Extracted data entries:
>>>>

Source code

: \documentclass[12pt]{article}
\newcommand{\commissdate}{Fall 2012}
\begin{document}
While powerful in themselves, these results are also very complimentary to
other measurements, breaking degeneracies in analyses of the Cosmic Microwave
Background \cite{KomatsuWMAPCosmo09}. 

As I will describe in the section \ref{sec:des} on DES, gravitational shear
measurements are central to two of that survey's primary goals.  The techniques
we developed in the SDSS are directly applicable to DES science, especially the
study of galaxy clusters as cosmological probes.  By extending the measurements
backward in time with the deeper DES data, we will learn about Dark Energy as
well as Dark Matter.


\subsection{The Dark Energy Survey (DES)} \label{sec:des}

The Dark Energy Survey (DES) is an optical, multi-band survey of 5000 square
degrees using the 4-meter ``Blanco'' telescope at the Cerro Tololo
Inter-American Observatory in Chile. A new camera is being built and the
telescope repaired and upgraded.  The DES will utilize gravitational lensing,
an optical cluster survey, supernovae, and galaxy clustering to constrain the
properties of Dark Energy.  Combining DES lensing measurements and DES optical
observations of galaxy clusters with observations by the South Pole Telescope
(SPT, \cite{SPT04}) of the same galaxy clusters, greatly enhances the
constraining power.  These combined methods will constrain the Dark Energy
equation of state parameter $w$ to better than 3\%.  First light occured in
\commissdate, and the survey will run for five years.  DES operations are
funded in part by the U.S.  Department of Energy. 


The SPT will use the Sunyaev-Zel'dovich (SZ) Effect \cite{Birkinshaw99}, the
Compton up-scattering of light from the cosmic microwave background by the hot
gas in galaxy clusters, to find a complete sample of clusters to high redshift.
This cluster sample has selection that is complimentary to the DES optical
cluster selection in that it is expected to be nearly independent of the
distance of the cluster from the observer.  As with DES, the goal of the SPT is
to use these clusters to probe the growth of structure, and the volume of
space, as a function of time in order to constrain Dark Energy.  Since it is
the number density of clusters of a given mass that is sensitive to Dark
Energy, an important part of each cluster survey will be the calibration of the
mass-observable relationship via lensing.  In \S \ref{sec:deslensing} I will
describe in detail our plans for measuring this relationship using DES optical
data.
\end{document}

<<<<

All of the entries are to be transcribed exactly.

ANSWER TO THIS PROBLEM:
Source code

: \documentclass[12pt]{article}
\newcommand{\commissdate}{Fall 2012}
\begin{document}
While powerful in themselves, these results are also very complimentary to
other measurements, breaking degeneracies in analyses of the Cosmic Microwave
Background \cite{KomatsuWMAPCosmo09}. 

As I will describe in the section \ref{sec:des} on DES, gravitational shear
measurements are central to two of that survey's primary goals.  The techniques
we developed in the SDSS are directly applicable to DES science, especially the
study of galaxy clusters as cosmological probes.  By extending the measurements
backward in time with the deeper DES data, we will learn about Dark Energy as
well as Dark Matter.


\subsection{The Dark Energy Survey (DES)} \label{sec:des}

The Dark Energy Survey (DES) is an optical, multi-band survey of 5000 square
degrees using the 4-meter ``Blanco'' telescope at the Cerro Tololo
Inter-American Observatory in Chile. A new camera is being built and the
telescope repaired and upgraded.  The DES will utilize gravitational lensing,
an optical cluster survey, supernovae, and galaxy clustering to constrain the
properties of Dark Energy.  Combining DES lensing measurements and DES optical
observations of galaxy clusters with observations by the South Pole Telescope
(SPT, \cite{SPT04}) of the same galaxy clusters, greatly enhances the
constraining power.  These combined methods will constrain the Dark Energy
equation of state parameter $w$ to better than 3\%.  First light occured in
\commissdate, and the survey will run for five years.  DES operations are
funded in part by the U.S.  Department of Energy. 


The SPT will use the Sunyaev-Zel'dovich (SZ) Effect \cite{Birkinshaw99}, the
Compton up-scattering of light from the cosmic microwave background by the hot
gas in galaxy clusters, to find a complete sample of clusters to high redshift.
This cluster sample has selection that is complimentary to the DES optical
cluster selection in that it is expected to be nearly independent of the
distance of the cluster from the observer.  As with DES, the goal of the SPT is
to use these clusters to probe the growth of structure, and the volume of
space, as a function of time in order to constrain Dark Energy.  Since it is
the number density of clusters of a given mass that is sensitive to Dark
Energy, an important part of each cluster survey will be the calibration of the
mass-observable relationship via lensing.  In \S \ref{sec:deslensing} I will
describe in detail our plans for measuring this relationship using DES optical
data.
\end{document}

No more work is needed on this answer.